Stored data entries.
=== Section Start ===

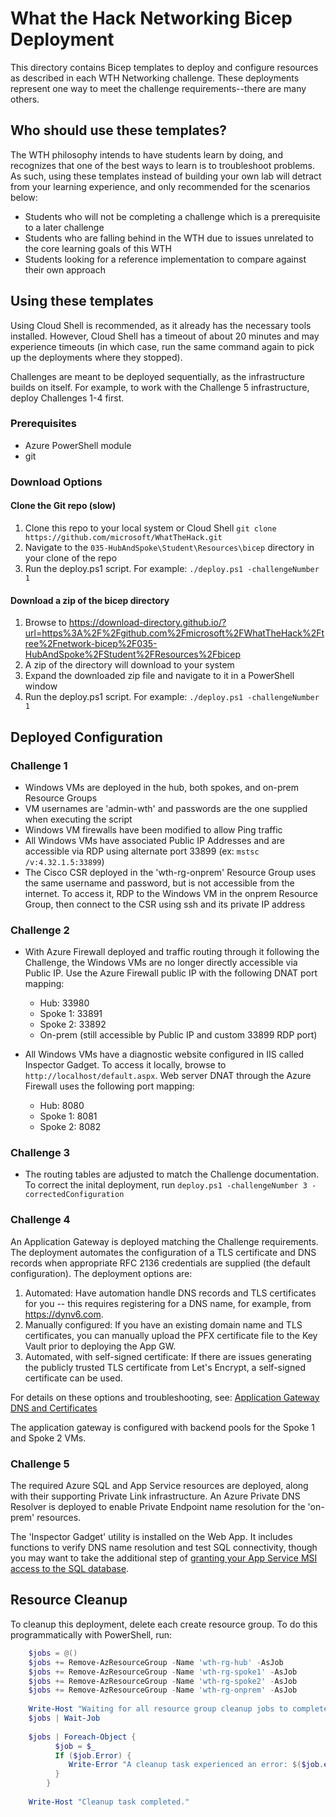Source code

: # What the Hack Networking Bicep Deployment

This directory contains Bicep templates to deploy and configure resources as described in each WTH Networking challenge. These deployments represent one way to meet the challenge requirements--there are many others.

## Who should use these templates?

The WTH philosophy intends to have students learn by doing, and recognizes that one of the best ways to learn is to troubleshoot problems. As such, using these templates instead of building your own lab will detract from your learning experience, and only recommended for the scenarios below: 

- Students who will not be completing a challenge which is a prerequisite to a later challenge
- Students who are falling behind in the WTH due to issues unrelated to the core learning goals of this WTH
- Students looking for a reference implementation to compare against their own approach

## Using these templates

Using Cloud Shell is recommended, as it already has the necessary tools installed. However, Cloud Shell has a timeout of about 20 minutes and may experience timeouts (in which case, run the same command again to pick up the deployments where they stopped).

Challenges are meant to be deployed sequentially, as the infrastructure builds on itself. For example, to work with the Challenge 5 infrastructure, deploy Challenges 1-4 first. 

### Prerequisites

- Azure PowerShell module
- git

### Download Options

#### Clone the Git repo (slow)

1. Clone this repo to your local system or Cloud Shell
   `git clone https://github.com/microsoft/WhatTheHack.git`
1. Navigate to the `035-HubAndSpoke\Student\Resources\bicep` directory in your clone of the repo
1. Run the deploy.ps1 script. For example:
   `./deploy.ps1 -challengeNumber 1`

#### Download a zip of the bicep directory

1. Browse to https://download-directory.github.io/?url=https%3A%2F%2Fgithub.com%2Fmicrosoft%2FWhatTheHack%2Ftree%2Fnetwork-bicep%2F035-HubAndSpoke%2FStudent%2FResources%2Fbicep
1. A zip of the directory will download to your system
1. Expand the downloaded zip file and navigate to it in a PowerShell window
1. Run the deploy.ps1 script. For example:
   `./deploy.ps1 -challengeNumber 1`

## Deployed Configuration

### Challenge 1

- Windows VMs are deployed in the hub, both spokes, and on-prem Resource Groups
- VM usernames are 'admin-wth' and passwords are the one supplied when executing the script
- Windows VM firewalls have been modified to allow Ping traffic
- All Windows VMs have associated Public IP Addresses and are accessible via RDP using alternate port 33899 (ex: `mstsc /v:4.32.1.5:33899`)
- The Cisco CSR deployed in the 'wth-rg-onprem' Resource Group uses the same username and password, but is not accessible from the internet. To access it, RDP to the Windows VM in the onprem Resource Group, then connect to the CSR using ssh and its private IP address

### Challenge 2

- With Azure Firewall deployed and traffic routing through it following the Challenge, the Windows VMs are no longer directly accessible via Public IP. Use the Azure Firewall public IP with the following DNAT port mapping:
  - Hub: 33980
  - Spoke 1: 33891
  - Spoke 2: 33892
  - On-prem (still accessible by Public IP and custom 33899 RDP port)

- All Windows VMs have a diagnostic website configured in IIS called Inspector Gadget. To access it locally, browse to `http://localhost/default.aspx`. Web server DNAT through the Azure Firewall uses the following port mapping:

  - Hub: 8080
  - Spoke 1: 8081
  - Spoke 2: 8082

### Challenge 3

- The routing tables are adjusted to match the Challenge documentation. To correct the inital deployment, run `deploy.ps1 -challengeNumber 3 -correctedConfiguration`

### Challenge 4

An Application Gateway is deployed matching the Challenge requirements. The deployment automates the configuration of a TLS certificate and DNS records when appropriate RFC 2136 credentials are supplied (the default configuration). The deployment options are:

1. Automated: Have automation handle DNS records and TLS certificates for you -- this requires registering for a DNS name, for example, from https://dynv6.com.
1. Manually configured: If you have an existing domain name and TLS certificates, you can manually upload the PFX certificate file to the Key Vault prior to deploying the App GW. 
1. Automated, with self-signed certificate: If there are issues generating the publicly trusted TLS certificate from Let's Encrypt, a self-signed certificate can be used. 

For details on these options and troubleshooting, see: [Application Gateway DNS and Certificates](./appGWCertificateProcess.md)

The application gateway is configured with backend pools for the Spoke 1 and Spoke 2 VMs.

### Challenge 5

The required Azure SQL and App Service resources are deployed, along with their supporting Private Link infrastructure. An Azure Private DNS Resolver is deployed to enable Private Endpoint name resolution for the 'on-prem' resources. 

The 'Inspector Gadget' utility is installed on the Web App. It includes functions to verify DNS name resolution and test SQL connectivity, though you may want to take the additional step of [granting your App Service MSI access to the SQL database](https://learn.microsoft.com/azure/active-directory/managed-identities-azure-resources/tutorial-windows-vm-access-sql).

## Resource Cleanup

To cleanup this deployment, delete each create resource group. To do this programmatically with PowerShell, run:

```powershell
    $jobs = @()
    $jobs += Remove-AzResourceGroup -Name 'wth-rg-hub' -AsJob
    $jobs += Remove-AzResourceGroup -Name 'wth-rg-spoke1' -AsJob
    $jobs += Remove-AzResourceGroup -Name 'wth-rg-spoke2' -AsJob
    $jobs += Remove-AzResourceGroup -Name 'wth-rg-onprem' -AsJob
    
    Write-Host "Waiting for all resource group cleanup jobs to complete..."
    $jobs | Wait-Job
    
    $jobs | Foreach-Object {
          $job = $_
          If ($job.Error) {
             Write-Error "A cleanup task experienced an error: $($job.error)"
          }
        }
    
    Write-Host "Cleanup task completed."
```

=== Section End ===

WHAT YOU NEED TO DO. Going through the entries above, count the lines that have the word "learning" and state that count alone.

RESULT. 2